While I expect AI dominance to continue, history suggests that capital eventually rotates.
From 1998 through 2022, REITs kept pace with U.S. large-cap equities on a total return basis. Their recent underperformance has largely been driven by higher-for-longer interest rates, volatility in long-term Treasuries, and elevated macro uncertainty.
In the near term, those pressures may persist due to geopolitical risk. However, current expectations suggest base rates could fall to roughly 300–325 basis points by the end of 2026.
As yields on fixed-income investments compress—especially toward the 3% range—I believe investors will begin rotating back into higher-yielding assets. Many REITs, trading at deeply discounted valuations, should benefit from that shift.
VICI Properties: Misunderstood, Not Broken 🎰
VICI Properties (VICI) is no stranger to attention. Some critics argue it’s a chronic under performer, but I strongly disagree.

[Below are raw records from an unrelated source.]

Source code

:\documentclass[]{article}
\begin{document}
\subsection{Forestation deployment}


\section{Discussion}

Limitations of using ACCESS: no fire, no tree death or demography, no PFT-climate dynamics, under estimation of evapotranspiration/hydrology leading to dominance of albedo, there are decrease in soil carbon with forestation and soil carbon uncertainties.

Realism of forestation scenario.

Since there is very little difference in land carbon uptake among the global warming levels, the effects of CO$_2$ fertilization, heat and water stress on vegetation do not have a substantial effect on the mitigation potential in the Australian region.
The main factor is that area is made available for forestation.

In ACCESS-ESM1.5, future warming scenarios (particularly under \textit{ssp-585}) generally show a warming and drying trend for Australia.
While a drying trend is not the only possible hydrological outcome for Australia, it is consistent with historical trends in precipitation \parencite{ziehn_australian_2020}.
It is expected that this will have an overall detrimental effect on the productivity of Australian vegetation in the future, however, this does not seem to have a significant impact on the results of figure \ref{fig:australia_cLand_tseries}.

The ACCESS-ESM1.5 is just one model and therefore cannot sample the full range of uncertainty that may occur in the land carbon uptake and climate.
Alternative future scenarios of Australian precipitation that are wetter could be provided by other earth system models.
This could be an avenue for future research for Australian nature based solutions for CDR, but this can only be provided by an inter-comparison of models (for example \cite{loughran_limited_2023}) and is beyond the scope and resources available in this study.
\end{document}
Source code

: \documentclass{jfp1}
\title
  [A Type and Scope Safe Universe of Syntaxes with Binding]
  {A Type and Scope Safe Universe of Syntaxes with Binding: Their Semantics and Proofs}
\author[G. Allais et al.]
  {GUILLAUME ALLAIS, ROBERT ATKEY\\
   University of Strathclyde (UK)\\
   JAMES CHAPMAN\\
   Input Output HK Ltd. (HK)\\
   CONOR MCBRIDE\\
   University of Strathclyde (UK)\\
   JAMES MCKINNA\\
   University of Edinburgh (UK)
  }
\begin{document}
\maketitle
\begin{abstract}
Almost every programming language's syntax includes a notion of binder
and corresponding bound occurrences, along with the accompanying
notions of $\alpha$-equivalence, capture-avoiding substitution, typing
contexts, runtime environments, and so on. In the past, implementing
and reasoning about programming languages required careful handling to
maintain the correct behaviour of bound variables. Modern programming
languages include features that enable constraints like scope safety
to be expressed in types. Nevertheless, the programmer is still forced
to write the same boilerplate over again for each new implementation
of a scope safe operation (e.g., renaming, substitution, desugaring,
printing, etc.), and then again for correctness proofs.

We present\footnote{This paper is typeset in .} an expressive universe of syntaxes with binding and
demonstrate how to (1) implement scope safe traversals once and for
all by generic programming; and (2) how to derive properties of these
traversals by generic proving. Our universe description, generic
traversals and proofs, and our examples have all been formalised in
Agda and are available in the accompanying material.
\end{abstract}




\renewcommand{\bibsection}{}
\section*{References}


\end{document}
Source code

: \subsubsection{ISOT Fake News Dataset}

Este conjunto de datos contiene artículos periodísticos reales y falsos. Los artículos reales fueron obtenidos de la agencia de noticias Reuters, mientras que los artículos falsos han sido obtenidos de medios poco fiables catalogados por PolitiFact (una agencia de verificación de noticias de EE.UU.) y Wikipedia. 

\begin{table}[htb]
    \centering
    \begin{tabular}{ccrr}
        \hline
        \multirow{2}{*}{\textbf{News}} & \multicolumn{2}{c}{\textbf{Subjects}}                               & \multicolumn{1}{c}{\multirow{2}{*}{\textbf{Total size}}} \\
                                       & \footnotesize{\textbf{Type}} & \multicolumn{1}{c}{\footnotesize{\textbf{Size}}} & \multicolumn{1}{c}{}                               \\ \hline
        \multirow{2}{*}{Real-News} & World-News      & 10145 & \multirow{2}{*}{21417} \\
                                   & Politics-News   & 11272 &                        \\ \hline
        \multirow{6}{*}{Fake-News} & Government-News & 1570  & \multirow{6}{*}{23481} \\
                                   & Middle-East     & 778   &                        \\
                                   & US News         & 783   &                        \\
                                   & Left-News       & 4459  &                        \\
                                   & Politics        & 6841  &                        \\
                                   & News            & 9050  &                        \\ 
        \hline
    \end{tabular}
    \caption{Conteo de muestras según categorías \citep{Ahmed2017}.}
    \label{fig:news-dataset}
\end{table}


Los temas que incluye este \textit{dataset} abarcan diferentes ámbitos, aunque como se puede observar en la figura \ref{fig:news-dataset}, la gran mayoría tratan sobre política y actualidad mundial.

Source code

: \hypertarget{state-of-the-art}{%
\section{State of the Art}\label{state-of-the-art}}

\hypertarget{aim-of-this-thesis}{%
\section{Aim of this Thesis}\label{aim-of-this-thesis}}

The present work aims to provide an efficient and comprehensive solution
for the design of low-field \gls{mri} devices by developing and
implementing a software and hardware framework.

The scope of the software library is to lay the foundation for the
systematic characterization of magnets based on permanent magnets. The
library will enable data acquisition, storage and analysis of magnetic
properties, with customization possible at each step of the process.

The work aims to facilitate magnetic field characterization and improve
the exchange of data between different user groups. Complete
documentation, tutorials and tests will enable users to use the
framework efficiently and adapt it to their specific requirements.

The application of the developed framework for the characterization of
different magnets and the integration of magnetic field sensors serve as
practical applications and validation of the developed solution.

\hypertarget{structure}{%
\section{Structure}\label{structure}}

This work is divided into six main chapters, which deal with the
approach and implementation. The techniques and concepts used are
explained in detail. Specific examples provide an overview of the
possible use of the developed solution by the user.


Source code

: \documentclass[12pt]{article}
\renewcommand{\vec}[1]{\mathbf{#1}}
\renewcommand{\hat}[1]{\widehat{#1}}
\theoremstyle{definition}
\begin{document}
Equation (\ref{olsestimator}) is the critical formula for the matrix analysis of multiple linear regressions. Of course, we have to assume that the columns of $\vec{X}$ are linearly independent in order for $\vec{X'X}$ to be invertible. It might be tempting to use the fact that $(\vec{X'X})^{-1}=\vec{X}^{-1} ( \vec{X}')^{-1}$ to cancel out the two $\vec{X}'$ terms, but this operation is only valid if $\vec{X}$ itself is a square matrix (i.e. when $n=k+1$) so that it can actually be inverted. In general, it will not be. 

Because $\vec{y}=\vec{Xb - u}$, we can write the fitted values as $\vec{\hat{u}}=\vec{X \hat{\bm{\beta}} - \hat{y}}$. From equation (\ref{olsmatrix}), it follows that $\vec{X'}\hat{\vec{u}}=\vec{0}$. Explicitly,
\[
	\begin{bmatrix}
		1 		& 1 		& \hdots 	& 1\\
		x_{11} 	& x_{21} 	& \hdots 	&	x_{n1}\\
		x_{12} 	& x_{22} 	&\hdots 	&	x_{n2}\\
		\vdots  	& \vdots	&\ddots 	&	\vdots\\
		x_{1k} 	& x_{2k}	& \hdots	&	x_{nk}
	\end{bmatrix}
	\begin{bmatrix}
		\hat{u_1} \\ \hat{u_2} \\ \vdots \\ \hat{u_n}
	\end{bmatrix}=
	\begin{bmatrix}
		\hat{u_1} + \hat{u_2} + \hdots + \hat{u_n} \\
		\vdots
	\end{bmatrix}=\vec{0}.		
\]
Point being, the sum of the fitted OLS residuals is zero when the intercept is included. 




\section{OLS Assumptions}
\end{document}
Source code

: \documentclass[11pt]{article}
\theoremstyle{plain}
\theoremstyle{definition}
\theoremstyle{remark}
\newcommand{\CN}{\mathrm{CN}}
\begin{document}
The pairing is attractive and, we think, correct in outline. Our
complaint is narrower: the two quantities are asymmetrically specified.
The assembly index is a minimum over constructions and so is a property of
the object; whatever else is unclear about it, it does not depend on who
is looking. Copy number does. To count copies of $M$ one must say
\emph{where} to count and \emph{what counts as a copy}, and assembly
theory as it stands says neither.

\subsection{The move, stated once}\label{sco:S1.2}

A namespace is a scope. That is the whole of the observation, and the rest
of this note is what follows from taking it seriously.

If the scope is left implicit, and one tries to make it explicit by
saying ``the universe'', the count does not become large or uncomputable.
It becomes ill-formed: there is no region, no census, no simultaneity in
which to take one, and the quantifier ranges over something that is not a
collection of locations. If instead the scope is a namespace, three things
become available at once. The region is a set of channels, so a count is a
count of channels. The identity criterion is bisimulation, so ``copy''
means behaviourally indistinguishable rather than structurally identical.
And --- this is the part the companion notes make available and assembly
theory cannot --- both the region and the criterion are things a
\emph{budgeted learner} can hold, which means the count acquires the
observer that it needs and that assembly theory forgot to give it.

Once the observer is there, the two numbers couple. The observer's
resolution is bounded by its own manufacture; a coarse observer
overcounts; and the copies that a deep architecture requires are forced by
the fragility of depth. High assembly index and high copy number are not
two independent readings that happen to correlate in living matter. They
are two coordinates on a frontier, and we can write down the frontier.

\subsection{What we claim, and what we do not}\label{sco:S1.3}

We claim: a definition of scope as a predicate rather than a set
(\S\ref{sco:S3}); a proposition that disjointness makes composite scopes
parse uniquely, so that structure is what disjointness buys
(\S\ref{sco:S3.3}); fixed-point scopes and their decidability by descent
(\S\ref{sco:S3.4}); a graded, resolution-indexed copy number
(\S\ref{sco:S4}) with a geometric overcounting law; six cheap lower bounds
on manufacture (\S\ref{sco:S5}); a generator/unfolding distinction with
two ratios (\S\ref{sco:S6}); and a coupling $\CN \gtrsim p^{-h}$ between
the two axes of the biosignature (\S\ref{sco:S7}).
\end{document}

Despite negative sentiment surrounding declining Las Vegas foot traffic as international travel has dwindled, and tenant concerns—particularly Caesars Entertainment (CZR)—VICI’s fundamentals continue to improve, not deteriorate. Which is important for long-term investors.
Recent Performance Highlights 💵
In its most recent quarter (October):
FFO grew 4% YoY
AFFO grew 5.3% YoY
EBITDA & revenue rose from $778M to $825.6M
Annual revenue surpassed $1 billion
Full-year AFFO guidance was raised, implying 4.6% growth from the prior year
Balance sheet strength has also improved:
Leverage declined from 5.4x to 5.0x year-over-year
Investment-grade ratings from all three major agencies
Liquidity of $3.1 billion, comfortably covering $1.75 billion of upcoming maturities in 2026
Strategic Growth Beyond the Las Vegas Strip 🏙️
VICI continues to diversify outside the Strip—an important move, in my view.
Recently, the REIT acquired seven assets from Golden Entertainment (GDEN), adding exposure to local Las Vegas markets. This transaction adds $87 million in initial rent and more than 6,000 additional hotel rooms, backed by 30-year lease terms.
With Strip pricing elevated and inflation still above historical norms, many consumers appear to favor regional and local experiences over high-priced tourist destinations. This acquisition helps capture that trend.
Additionally, VICI maintains its strategic partnership with Cain International and Eldridge Industries announced back in February of 2025. VICI provided $300 million in funding for One Beverly Hills, located a half a mile from the famous “Rodeo Drive.”
This 17.5-acre mixed-use luxury development, expected to come online in 2027, should attract affluent shoppers and enhance long-term cash flow growth.
Risks, Volatility, and Valuation ⚠️
In the near term, I expect continued share price volatility. VICI was recently downgraded due to CZR-related risks, declining foot traffic, and softer gaming revenue.
While management expects improvements in Q1 2026, international travel trends could weigh on Las Vegas for most of the year.
There is also ongoing risk that Caesars could seek a rent reduction. If that were to occur, I would expect meaningful volatility, potentially pushing VICI shares into the $25–$26 range.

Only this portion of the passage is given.